▸ **WHAT IS REQUIRED**:
Each line of the data that includes "testing" must be copied.

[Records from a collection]

= Beginning of Section =

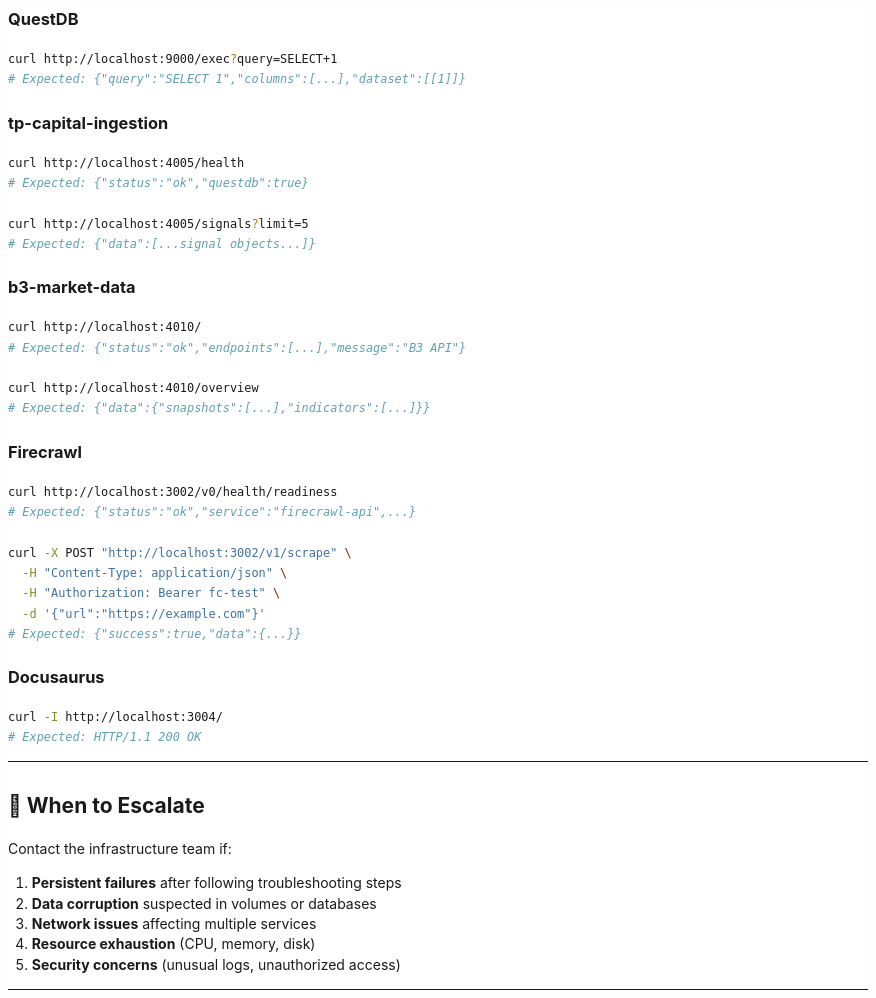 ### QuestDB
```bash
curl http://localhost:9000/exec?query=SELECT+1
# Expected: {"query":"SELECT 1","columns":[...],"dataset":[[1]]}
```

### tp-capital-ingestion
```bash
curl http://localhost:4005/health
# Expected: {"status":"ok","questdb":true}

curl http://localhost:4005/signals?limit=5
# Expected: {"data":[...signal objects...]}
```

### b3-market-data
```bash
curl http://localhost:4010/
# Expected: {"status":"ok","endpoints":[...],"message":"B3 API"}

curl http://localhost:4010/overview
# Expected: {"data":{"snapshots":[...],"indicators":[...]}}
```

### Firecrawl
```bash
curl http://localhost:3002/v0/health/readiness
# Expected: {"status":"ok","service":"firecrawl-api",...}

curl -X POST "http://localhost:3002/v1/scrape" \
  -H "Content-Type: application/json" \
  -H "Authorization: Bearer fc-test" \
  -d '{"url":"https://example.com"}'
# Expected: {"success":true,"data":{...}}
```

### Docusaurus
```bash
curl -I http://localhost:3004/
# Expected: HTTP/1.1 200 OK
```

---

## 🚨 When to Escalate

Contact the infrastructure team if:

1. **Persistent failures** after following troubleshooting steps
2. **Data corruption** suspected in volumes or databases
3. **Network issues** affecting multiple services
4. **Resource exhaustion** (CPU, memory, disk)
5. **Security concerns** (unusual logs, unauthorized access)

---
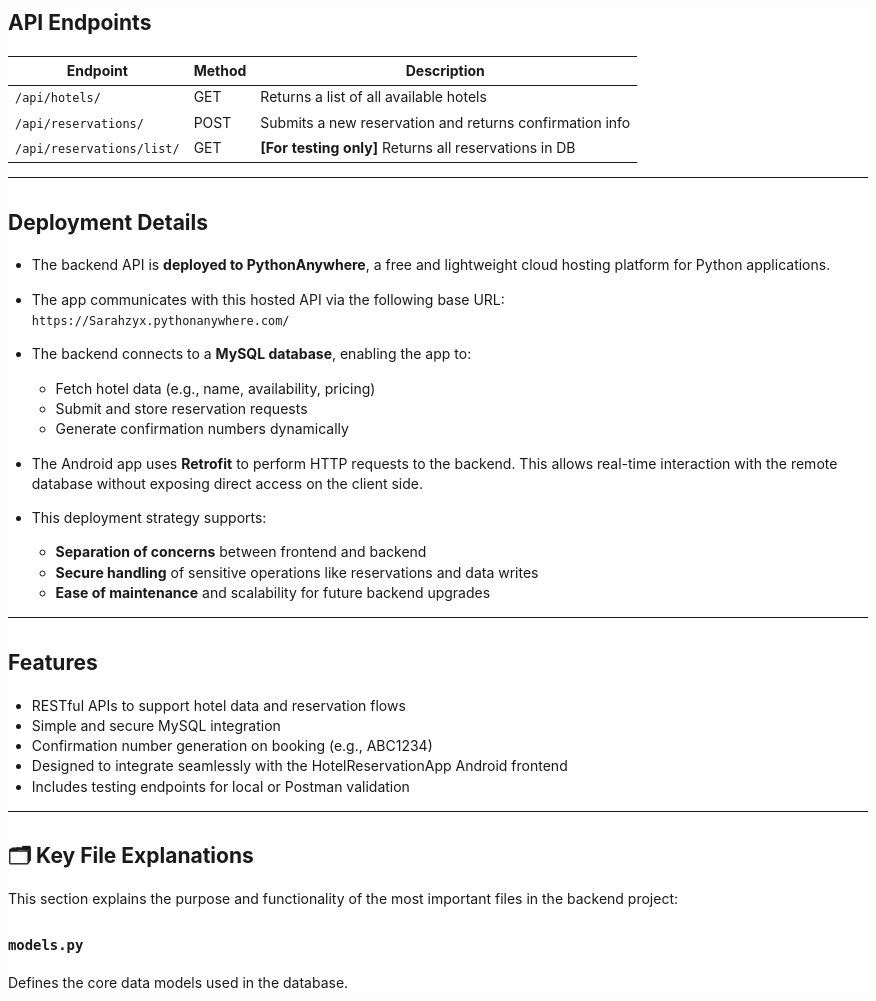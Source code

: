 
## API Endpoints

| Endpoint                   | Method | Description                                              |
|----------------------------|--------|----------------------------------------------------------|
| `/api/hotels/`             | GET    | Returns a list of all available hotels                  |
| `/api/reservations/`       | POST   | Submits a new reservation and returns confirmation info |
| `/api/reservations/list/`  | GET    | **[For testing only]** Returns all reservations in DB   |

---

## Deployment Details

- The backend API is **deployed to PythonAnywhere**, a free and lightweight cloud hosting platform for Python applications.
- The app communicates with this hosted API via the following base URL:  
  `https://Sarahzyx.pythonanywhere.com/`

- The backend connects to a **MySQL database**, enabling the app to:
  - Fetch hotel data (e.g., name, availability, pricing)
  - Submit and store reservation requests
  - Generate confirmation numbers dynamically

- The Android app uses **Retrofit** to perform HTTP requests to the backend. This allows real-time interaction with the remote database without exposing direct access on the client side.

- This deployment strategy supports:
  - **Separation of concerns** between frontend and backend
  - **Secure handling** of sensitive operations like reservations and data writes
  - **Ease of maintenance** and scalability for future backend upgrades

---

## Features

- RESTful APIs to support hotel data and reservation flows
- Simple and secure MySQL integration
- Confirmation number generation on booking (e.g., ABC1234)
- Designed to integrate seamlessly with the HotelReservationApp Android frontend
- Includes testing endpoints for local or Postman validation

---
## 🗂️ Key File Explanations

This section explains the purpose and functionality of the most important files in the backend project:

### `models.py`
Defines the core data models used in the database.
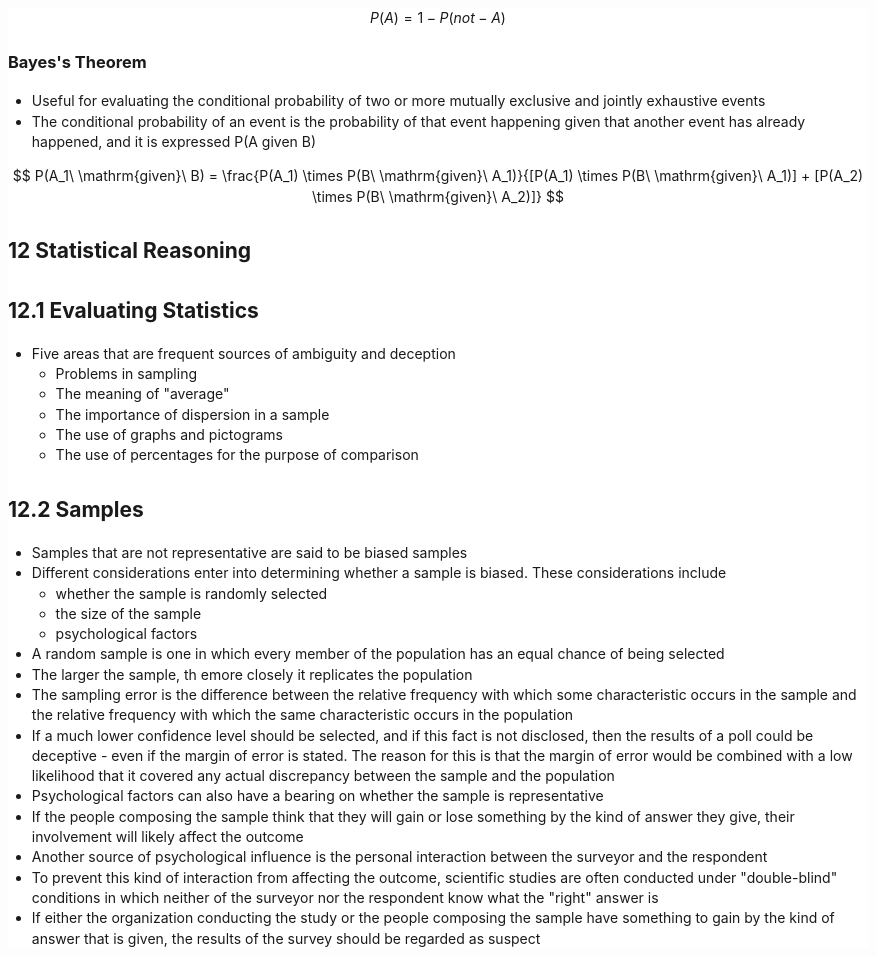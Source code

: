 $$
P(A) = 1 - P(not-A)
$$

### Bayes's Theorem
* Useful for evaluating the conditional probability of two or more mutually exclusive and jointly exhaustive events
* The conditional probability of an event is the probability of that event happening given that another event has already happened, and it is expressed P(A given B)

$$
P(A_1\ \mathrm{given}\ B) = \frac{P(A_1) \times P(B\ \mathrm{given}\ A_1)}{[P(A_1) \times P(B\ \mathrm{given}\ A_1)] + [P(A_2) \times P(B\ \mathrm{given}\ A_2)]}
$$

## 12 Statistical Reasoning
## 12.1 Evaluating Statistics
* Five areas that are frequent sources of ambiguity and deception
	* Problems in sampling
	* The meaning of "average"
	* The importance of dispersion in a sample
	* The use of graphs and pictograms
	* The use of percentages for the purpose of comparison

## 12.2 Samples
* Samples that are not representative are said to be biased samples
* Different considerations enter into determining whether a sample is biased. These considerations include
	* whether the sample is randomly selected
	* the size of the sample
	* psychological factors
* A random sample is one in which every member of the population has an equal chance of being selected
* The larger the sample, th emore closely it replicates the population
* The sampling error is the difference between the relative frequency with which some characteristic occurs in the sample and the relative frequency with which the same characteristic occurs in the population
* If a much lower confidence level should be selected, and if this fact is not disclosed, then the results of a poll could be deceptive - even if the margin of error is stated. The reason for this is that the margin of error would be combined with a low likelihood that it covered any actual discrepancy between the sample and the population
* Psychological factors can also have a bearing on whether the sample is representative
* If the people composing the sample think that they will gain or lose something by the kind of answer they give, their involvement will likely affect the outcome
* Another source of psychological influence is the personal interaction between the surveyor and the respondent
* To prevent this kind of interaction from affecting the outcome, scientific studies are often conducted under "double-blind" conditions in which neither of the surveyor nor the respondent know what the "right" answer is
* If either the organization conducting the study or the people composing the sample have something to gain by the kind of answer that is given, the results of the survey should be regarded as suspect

= End of Section =

▸ **EXERCISE SOLUTION**:
| `/api/reservations/list/`  | GET    | **[For testing only]** Returns all reservations in DB   |
- Includes testing endpoints for local or Postman validation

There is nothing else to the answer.